*ASSIGNMENT*:
Once you find the line with "the next milestone." in the entries below, return exactly every line from it through the line with "eigenvalue is explained".

[Collection entries]
=-=-=-=-=

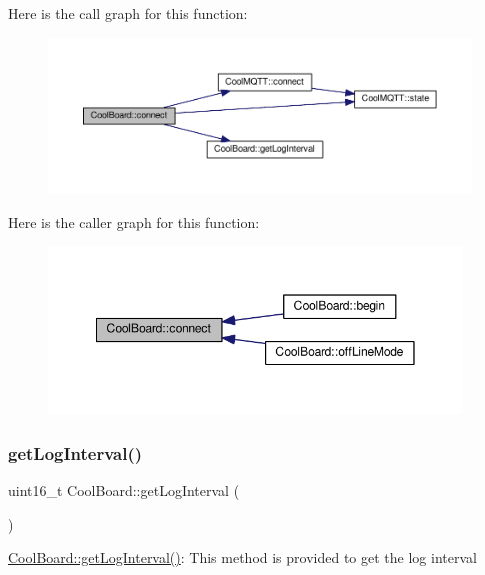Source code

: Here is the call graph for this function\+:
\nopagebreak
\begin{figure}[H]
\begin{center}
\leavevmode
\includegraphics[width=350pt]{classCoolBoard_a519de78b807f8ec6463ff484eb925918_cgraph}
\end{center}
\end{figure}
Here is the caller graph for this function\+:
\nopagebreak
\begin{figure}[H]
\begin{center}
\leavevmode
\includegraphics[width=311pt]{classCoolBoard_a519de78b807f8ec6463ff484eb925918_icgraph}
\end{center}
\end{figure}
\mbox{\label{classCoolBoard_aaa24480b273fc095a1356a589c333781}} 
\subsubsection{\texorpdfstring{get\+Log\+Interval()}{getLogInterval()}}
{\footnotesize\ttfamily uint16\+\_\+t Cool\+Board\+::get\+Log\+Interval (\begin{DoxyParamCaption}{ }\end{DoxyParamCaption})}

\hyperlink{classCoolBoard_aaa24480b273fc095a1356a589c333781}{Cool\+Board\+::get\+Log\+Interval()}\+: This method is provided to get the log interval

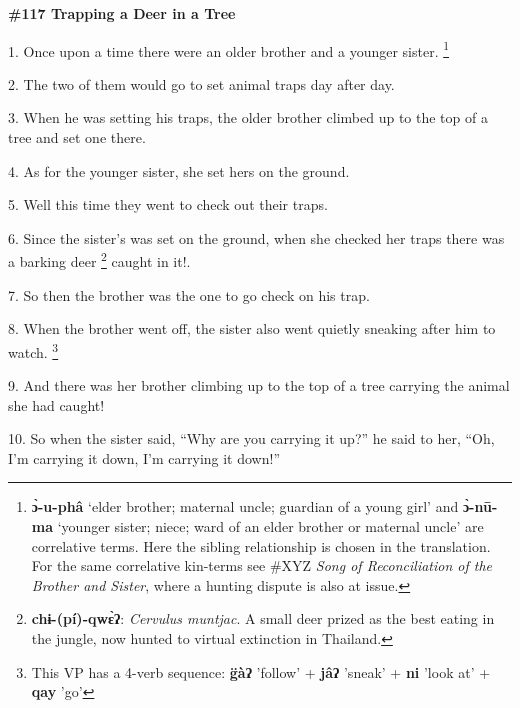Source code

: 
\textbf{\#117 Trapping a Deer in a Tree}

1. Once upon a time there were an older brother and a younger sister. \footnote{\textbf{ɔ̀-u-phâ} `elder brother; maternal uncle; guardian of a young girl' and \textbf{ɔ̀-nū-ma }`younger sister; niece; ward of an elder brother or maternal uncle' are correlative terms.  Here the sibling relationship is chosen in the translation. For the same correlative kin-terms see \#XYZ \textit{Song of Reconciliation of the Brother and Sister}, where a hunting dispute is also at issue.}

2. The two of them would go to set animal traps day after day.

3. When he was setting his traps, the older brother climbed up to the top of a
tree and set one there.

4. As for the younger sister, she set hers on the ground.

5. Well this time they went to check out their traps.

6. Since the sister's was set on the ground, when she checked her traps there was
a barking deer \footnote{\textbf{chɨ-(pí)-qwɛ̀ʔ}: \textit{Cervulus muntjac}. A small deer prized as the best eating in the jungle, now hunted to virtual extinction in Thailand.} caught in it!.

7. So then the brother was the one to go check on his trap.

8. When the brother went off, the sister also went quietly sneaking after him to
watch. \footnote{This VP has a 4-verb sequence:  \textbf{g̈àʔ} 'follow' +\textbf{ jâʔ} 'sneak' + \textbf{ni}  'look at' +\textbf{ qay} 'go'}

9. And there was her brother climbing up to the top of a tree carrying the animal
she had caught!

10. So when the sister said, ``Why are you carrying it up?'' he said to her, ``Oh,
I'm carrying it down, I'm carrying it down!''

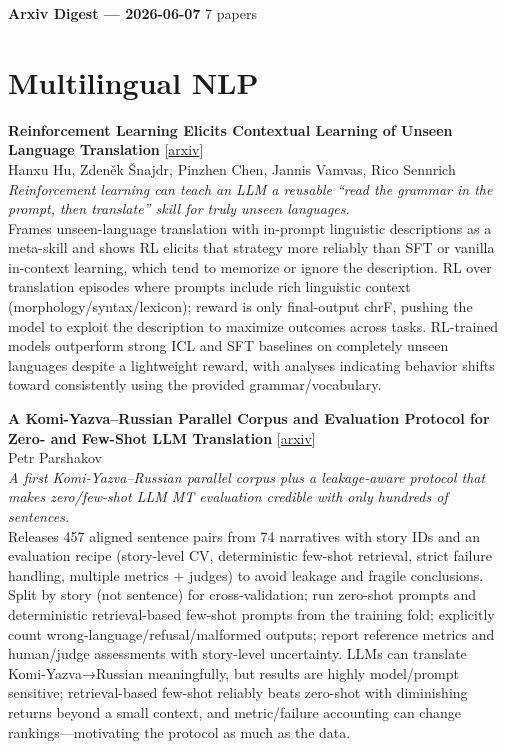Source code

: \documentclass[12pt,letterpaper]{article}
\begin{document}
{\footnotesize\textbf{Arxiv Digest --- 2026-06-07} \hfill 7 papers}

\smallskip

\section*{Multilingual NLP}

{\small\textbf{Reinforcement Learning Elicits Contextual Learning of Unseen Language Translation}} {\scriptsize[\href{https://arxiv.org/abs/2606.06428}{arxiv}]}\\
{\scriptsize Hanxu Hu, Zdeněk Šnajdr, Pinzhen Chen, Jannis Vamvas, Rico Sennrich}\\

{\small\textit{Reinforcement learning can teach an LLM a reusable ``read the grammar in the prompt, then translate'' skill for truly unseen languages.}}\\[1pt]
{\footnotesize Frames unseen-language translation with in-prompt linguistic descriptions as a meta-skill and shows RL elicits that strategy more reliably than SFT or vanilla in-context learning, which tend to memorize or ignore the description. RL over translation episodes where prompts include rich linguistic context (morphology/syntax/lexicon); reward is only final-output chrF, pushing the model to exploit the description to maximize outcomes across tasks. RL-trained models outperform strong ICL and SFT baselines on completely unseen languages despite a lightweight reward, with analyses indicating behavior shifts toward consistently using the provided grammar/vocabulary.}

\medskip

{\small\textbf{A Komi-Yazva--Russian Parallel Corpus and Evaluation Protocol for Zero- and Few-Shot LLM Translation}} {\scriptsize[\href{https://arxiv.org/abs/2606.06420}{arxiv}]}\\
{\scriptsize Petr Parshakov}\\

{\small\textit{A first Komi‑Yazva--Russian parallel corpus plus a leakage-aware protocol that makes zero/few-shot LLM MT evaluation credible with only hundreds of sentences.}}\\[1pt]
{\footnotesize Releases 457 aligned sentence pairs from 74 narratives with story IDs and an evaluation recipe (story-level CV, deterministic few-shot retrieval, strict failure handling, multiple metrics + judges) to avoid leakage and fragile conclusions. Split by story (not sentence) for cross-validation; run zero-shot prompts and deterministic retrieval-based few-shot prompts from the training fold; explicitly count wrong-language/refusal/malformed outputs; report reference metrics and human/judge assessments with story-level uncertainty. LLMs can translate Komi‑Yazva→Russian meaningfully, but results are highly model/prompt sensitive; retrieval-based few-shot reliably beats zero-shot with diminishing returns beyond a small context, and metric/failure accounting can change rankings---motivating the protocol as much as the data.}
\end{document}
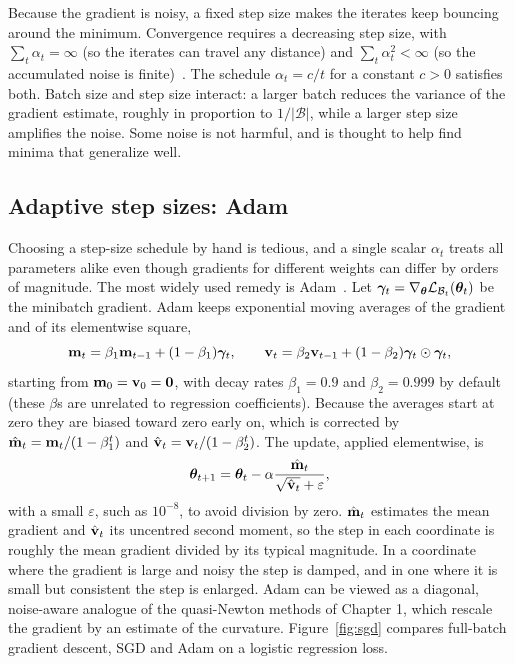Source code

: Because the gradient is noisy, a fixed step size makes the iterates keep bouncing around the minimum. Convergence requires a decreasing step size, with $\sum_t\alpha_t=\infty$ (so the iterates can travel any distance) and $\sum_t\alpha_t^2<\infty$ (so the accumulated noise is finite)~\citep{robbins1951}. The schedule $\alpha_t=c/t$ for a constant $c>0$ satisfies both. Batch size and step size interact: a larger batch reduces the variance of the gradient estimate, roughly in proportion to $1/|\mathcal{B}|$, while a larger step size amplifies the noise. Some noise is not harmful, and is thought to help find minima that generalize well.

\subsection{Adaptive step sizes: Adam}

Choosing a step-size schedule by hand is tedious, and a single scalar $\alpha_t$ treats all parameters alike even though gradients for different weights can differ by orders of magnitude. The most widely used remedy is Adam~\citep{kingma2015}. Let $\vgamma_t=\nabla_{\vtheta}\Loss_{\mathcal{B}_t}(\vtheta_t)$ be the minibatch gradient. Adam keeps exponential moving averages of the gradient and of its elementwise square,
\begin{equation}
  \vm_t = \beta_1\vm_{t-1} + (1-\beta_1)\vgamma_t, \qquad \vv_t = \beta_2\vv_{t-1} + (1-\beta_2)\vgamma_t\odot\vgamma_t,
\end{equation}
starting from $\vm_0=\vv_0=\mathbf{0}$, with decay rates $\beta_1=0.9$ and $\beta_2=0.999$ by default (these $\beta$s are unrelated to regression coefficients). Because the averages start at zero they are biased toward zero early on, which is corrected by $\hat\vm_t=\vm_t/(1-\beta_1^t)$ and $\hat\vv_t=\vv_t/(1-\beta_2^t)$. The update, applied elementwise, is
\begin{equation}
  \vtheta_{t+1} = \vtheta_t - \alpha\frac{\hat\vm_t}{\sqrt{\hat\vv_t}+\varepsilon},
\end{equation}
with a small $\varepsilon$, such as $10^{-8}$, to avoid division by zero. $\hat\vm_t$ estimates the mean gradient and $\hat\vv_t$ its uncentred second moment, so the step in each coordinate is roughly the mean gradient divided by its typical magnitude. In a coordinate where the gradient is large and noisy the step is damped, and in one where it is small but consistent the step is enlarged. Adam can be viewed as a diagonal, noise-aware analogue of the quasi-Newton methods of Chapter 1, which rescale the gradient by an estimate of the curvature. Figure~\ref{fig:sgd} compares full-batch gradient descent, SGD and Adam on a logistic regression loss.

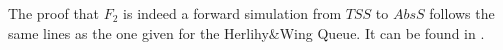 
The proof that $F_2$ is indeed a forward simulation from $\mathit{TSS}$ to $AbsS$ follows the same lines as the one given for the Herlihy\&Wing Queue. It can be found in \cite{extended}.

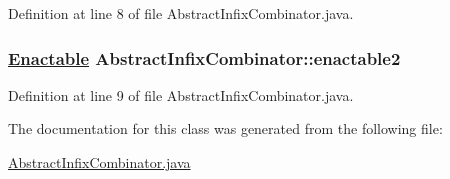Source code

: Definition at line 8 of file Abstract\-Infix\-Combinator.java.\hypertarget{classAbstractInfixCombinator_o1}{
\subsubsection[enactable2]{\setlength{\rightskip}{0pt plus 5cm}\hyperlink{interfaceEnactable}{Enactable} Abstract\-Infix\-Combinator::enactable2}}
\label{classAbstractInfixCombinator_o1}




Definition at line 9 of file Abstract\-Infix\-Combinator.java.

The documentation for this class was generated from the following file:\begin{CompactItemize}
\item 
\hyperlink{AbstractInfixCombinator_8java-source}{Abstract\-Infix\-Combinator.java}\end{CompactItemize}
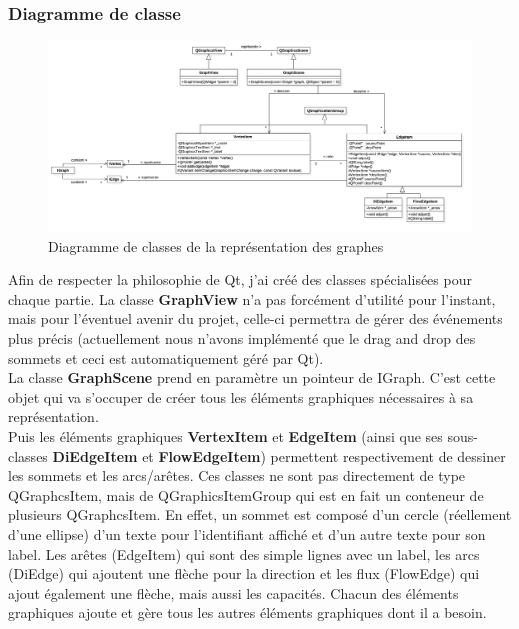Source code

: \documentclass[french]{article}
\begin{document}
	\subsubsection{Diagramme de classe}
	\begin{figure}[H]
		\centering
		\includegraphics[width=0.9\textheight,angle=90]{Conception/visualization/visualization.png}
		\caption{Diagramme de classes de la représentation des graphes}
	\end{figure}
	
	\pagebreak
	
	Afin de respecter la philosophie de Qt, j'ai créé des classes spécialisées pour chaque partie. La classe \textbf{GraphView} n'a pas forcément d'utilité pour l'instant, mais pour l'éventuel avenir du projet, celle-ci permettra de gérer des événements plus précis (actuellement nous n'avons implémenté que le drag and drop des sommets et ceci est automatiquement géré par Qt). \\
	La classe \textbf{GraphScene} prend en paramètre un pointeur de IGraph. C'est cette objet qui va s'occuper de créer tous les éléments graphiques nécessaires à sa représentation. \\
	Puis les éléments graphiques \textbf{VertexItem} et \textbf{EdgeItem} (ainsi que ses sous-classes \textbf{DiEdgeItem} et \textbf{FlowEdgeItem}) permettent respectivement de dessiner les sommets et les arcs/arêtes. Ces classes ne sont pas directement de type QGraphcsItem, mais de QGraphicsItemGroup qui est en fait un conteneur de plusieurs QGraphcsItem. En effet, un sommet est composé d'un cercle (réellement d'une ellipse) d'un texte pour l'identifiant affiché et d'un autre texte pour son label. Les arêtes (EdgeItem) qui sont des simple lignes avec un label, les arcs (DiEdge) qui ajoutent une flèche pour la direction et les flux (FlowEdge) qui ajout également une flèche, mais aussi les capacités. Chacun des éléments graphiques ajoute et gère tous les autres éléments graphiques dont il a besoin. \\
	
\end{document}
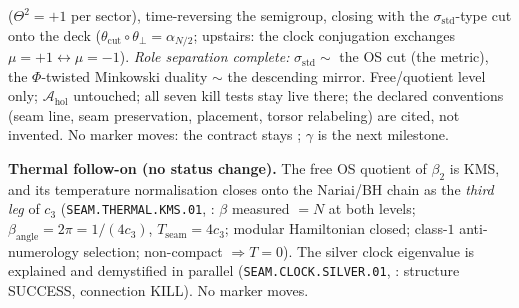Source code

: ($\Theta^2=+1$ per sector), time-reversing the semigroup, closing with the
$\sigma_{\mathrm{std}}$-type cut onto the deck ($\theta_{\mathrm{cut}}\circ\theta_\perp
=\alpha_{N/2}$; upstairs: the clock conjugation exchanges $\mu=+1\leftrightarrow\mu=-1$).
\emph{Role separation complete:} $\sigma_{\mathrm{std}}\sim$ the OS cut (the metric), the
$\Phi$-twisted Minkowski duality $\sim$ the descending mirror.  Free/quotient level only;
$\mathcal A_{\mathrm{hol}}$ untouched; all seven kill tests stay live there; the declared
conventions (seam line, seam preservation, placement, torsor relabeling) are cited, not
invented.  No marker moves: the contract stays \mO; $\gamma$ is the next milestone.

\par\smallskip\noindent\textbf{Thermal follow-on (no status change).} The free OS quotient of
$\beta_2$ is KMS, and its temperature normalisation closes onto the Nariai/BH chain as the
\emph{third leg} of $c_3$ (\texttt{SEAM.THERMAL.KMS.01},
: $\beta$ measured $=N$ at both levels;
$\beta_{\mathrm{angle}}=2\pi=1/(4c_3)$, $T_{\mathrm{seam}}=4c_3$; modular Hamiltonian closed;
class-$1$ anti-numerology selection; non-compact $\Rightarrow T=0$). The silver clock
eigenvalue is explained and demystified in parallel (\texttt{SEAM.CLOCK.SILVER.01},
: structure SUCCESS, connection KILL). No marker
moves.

=-=-=-=-=

*RESPONSE TO THIS TASK*:
invented.  No marker moves: the contract stays \mO; $\gamma$ is the next milestone.

\par\smallskip\noindent\textbf{Thermal follow-on (no status change).} The free OS quotient of
$\beta_2$ is KMS, and its temperature normalisation closes onto the Nariai/BH chain as the
\emph{third leg} of $c_3$ (\texttt{SEAM.THERMAL.KMS.01},
: $\beta$ measured $=N$ at both levels;
$\beta_{\mathrm{angle}}=2\pi=1/(4c_3)$, $T_{\mathrm{seam}}=4c_3$; modular Hamiltonian closed;
class-$1$ anti-numerology selection; non-compact $\Rightarrow T=0$). The silver clock
eigenvalue is explained and demystified in parallel (\texttt{SEAM.CLOCK.SILVER.01},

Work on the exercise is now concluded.